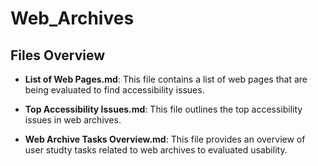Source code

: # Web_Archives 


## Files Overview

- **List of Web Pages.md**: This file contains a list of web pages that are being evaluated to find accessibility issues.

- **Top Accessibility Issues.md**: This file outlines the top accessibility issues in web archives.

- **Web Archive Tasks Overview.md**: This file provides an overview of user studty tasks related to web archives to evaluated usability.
───
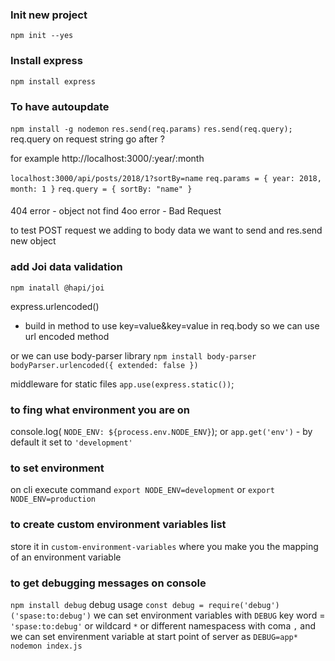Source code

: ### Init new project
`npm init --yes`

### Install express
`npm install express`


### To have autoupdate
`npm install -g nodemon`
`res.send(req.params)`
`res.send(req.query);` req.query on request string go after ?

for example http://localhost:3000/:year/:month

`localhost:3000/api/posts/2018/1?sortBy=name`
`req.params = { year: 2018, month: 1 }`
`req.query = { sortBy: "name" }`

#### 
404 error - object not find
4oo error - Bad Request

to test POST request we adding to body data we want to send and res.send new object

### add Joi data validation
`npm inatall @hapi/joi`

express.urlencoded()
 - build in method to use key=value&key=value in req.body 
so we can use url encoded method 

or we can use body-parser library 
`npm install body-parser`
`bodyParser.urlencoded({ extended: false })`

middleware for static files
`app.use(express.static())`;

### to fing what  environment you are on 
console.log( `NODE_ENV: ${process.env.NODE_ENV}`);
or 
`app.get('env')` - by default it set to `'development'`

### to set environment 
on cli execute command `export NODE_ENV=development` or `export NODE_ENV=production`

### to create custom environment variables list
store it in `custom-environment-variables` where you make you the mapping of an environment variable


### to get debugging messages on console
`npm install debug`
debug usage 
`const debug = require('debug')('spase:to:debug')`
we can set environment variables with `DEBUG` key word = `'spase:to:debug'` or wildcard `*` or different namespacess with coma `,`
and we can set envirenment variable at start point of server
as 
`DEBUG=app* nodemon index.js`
───
- _What you have to do_
What lines above contain "object"? Copy them out.

- _Response box_
404 error - object not find
to test POST request we adding to body data we want to send and res.send new object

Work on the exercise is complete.